Dort hat man bei gerade einmal 2600 Einwohnern fast schon Großstadtgefühle. Hier gibt es sogar ein halbes Dutzend Restaurants, Cafés, eine Einkaufsstraße, etwas Industrie und einen Fischereihafen, der nach großen Veränderungen in den 1980er Jahren wieder an Bedeutung gewonnen hat. Im Sommer fallen die Tagestouristen der Kreuzfahrtschiffe ein. Im Winter ist es in den Straßen ungleich ruhiger. "Die Westfjorde waren nicht immer so fern ab von allem. Ísafjörur war lange Zeit eines der wichtigsten Handelszentren", sagt Helga Hausner, die es vor vielen Jahren aus Berlin in die Westfjorde verschlug. Bei ihrer Stadtführung wird sie im historischen Kostüm allerdings zur Fisch-Frau Sigrun.

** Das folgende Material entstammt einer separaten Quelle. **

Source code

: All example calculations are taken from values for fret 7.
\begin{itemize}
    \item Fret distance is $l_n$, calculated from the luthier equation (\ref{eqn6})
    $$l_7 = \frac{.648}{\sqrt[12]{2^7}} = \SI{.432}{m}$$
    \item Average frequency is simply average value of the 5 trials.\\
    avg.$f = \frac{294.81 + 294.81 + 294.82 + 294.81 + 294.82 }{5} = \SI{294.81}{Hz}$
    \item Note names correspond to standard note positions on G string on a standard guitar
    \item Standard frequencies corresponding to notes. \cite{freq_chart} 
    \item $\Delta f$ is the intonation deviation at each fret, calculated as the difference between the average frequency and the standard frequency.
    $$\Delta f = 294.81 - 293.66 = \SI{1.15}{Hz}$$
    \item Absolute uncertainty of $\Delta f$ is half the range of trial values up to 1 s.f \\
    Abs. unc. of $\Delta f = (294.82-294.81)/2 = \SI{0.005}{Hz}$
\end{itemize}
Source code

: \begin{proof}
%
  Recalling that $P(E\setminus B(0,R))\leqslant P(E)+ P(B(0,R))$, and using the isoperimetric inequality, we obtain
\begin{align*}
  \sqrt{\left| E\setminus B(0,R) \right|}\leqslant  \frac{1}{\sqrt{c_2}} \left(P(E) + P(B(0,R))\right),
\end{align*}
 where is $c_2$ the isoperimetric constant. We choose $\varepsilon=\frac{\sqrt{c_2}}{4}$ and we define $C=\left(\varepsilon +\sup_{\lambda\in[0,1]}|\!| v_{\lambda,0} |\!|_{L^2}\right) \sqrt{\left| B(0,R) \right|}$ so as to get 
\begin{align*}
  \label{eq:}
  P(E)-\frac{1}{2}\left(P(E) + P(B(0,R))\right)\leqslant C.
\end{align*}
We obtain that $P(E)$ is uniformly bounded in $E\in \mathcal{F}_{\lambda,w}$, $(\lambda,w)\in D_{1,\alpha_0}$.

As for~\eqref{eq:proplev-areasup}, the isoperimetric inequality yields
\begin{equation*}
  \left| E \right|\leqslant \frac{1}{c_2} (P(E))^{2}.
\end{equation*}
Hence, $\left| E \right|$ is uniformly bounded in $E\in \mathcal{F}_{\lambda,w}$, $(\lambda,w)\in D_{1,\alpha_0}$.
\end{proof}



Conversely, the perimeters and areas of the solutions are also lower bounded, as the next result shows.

Nach Ísafjördur haben die nächstgrößeren Städtchen Patreksfjörur und Bolungarvík schon unter 1000 Einwohner. Meist handelt es sich bei den wenigen Orten um Fischerdörfer. Im Winter ist es in diesen Siedlungen, die vor der oft spektakulären Naturszenerie noch einmal mikroskopisch kleiner wirken, sehr ruhig. Meist spielen nur ein paar Kinder auf der Straße. Viele Restaurants und Geschäfte haben geschlossen.

Auch Drangsnes ist eines dieser Dörfer, eher unscheinbar, mit Hafen - und direkt an der Straße mit drei öffentlichen, kleinen Pools in drei Temperaturen: kalt, warm und heiß. Gegenüber kann man sich umziehen, muss dann nur noch schnell über die Straße laufen und schließlich ab in den Pool. Vorn lauern die Möwen auf Fischabfälle über dem Meer, während sich die Wolken einen Spalt weit öffnen und einen Teil des Wassers mit weichem Licht fluten. Was für ein fantastischer Ausblick, denkt man sich - und diesmal geht es auch ganz ohne Eiswasser-Abenteuer

Die Redaktion wurde von Visit Iceland, Iceland Farmholidays, und WOW Air zu der Reise eingeladen.